[Source data]
<<<<

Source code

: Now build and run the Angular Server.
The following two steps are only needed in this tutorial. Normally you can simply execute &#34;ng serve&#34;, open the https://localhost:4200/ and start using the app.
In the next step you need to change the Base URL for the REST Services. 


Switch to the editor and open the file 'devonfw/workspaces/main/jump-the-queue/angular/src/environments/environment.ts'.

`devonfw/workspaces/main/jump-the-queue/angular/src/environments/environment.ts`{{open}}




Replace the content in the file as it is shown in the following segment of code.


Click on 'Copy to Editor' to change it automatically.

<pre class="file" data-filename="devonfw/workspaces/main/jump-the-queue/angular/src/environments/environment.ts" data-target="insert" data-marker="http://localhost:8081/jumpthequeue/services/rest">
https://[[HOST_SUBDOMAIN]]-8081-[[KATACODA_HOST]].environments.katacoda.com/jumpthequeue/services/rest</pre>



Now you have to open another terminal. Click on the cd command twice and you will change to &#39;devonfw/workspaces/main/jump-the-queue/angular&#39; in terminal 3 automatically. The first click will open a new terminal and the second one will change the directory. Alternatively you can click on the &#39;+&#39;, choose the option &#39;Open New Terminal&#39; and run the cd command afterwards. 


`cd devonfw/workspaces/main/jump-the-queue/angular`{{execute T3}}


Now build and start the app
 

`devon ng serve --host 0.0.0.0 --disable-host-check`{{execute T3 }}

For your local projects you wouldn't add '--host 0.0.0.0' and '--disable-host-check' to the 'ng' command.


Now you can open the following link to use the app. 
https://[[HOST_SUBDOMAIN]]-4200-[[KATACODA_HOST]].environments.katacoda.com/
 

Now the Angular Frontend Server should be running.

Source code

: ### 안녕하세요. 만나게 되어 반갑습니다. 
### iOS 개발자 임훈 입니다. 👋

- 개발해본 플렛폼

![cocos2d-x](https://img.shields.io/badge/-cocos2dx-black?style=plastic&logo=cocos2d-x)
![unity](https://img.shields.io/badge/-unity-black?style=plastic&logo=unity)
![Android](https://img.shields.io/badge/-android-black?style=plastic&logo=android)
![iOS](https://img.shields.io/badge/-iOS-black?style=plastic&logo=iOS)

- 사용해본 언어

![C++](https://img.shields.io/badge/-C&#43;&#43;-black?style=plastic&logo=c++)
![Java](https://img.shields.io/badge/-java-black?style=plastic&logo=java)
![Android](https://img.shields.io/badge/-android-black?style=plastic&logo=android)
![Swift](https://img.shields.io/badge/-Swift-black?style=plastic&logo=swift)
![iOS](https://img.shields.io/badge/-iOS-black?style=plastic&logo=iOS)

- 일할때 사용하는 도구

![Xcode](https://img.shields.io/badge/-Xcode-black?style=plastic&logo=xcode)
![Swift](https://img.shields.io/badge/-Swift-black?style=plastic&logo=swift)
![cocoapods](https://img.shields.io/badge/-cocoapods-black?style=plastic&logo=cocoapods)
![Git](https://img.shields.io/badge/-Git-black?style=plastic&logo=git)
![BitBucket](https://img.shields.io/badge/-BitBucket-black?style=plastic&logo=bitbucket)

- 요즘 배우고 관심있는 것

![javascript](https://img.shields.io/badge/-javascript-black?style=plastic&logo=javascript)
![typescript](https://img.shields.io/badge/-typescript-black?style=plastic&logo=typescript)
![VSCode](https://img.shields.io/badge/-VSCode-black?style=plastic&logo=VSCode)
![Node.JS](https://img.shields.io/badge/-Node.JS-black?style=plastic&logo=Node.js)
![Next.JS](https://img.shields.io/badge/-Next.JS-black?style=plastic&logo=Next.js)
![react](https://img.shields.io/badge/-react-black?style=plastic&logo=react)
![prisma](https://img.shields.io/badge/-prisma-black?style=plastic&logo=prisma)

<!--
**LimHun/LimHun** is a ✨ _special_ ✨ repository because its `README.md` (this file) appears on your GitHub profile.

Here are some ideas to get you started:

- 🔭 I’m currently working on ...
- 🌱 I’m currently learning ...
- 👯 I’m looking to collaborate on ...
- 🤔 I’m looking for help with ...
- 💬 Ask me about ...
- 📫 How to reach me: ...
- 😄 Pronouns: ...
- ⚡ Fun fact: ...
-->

>>>>

**ASSIGNED TASK:**
Reply with an exact copy of the lines running from the one containing "Here are some" through the end of the entries above, both ends included.

**EXERCISE RESPONSE:**
Here are some ideas to get you started:

- 🔭 I’m currently working on ...
- 🌱 I’m currently learning ...
- 👯 I’m looking to collaborate on ...
- 🤔 I’m looking for help with ...
- 💬 Ask me about ...
- 📫 How to reach me: ...
- 😄 Pronouns: ...
- ⚡ Fun fact: ...
-->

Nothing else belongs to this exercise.